§ Your objective: Return each line of the data below that contains the string "License".

§ Rendered images with source text:

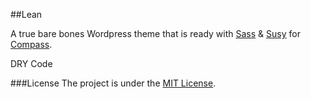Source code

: ##Lean

A true bare bones Wordpress theme that is ready with [Sass](http://sass-lang.com/) & [Susy](http://susy.oddbird.net/) for [Compass](http://compass-style.org/).

DRY Code

<!--
Spend more time creating & less time scrapping infrastructures. This project is aimed towards developers who do not need their hands held through the course of making a Wordpress theme, so you will not find an excessive amount of commented lines.
 -->
###License
The project is under the [MIT License](http://opensource.org/licenses/MIT).

<!-- __Optional files that are not included__
* author.php
* category.php
* tag.php


### How to disable attachment.php
```
<?php wp_redirect(get_permalink($post->post_parent)); ?>
```
 -->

§ Result of this exercise:
###License
The project is under the [MIT License](http://opensource.org/licenses/MIT).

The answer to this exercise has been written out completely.